A pulse was beating at the side of Ethan’s brow, but his face was fixed, impassive. The look of a soldier about to go into battle. He listened, concentrating on the phone and the notes that he was scribbling. ‘Repeat that, please... Okay, got it. All right, consider it done. We’ll courier all the paperwork out to you.’

He placed the phone back gently into its cradle. Ethan seemed deep in thought and Edward didn’t ask.

‘Can you do something for me?’ Finally Ethan spoke.

‘Of course.’

‘That was Olivia Fairchild. Leo’s away, and there are some problems with a visa for one of the kids she’s sending to the clinic. I’m not sure quite what’s involved, but I think there’s just a declaration of some sort to be made from our end. Olivia will be travelling with the girl and her mother, so we can send any necessary paperwork straight through to her.’

Edward nodded. ‘Leave it with me.’ Was that relief he saw on Ethan’s face? It probably wasn’t anything to do with the legal complexities involved, because there weren’t any. ‘Give me your notes.’

‘Thanks.’ Ethan made a few more jottings on the pad in front of him and handed the paper over to Edward. ‘Appreciate it.’

* * *

It was like leading a double life. A triple life, actually. There was the persona that she adopted at work—the one that hardly noticed Edward was even there unless he was giving instructions o

f a medical nature. The one that she had fallen into at home, being a part of the unlikely family that she, Edward and Isaac seemed to have made for themselves. And there was the one which lasted from the time that Isaac went to bed through to the early hours of the morning.

Evenings spent by the piano, talking together or just keeping each other company. Or reading together, their limbs entwined, Charlotte with her book and Edward with his. Early nights, when they had the opportunity to do all the things that they dared not talk about during the day, and which were increasingly bleeding into her thoughts at the most inappropriate times.

‘Where’s Edward?’

She and Isaac were having tea in the kitchen together. Edward had made it back home only just in time to say goodnight to Isaac for the last three evenings, and Isaac had missed playing with him after tea.

‘He’s at the hospital, sweetie. He’s got to stay and make sure that the people he’s looking after are okay.’
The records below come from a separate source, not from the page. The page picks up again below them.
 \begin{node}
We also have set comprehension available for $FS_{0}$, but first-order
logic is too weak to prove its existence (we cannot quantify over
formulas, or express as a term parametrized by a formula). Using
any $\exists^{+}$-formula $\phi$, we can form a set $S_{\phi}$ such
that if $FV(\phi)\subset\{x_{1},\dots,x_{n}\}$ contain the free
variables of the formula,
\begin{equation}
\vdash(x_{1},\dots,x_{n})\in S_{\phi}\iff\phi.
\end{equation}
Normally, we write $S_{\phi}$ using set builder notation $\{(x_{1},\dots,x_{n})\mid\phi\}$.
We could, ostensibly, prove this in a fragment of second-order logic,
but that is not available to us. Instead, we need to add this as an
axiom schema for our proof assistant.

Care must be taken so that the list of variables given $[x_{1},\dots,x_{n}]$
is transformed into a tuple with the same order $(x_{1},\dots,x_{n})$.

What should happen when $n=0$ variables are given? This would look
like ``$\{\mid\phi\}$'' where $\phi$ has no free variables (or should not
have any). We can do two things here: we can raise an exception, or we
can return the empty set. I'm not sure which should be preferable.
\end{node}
Isaac frowned. ‘What people?’

Good question. But her own uncertainties weren’t the issue here. It had been less than two weeks since she and Edward had first spent the night together, and it had taken only a week before the slow, subtle sense that he was withdrawing from her became apparent. When he was there he was still as committed, still as quietly loving. He just wasn’t there as much as he used to be.

‘People who are sick, sweetie.’ She leaned across the table towards Isaac. ‘There’s a little boy, about your age, who’s had an accident and lost his thumb. Edward’s going to give him a new one.’

Isaac regarded his own thumb thoughtfully. ‘A bionic thumb...?’

‘No, a real one.’ Charlotte decided to skip the bit about how the child had lost two other fingers as well, and that the reconstruction of one side of his hand was ground-breaking in its complexity.

‘Is that what Edward’s doing now?’

Difficult to say. She’d heard about this particular case from one of the other doctors, not Edward. ‘The operation’s tomorrow. I expect he’s preparing for it.’

‘And Edward will make the boy better?’

‘Yes, he will, sweetie.’ Charlotte could give that assurance, at least, with a clear conscience.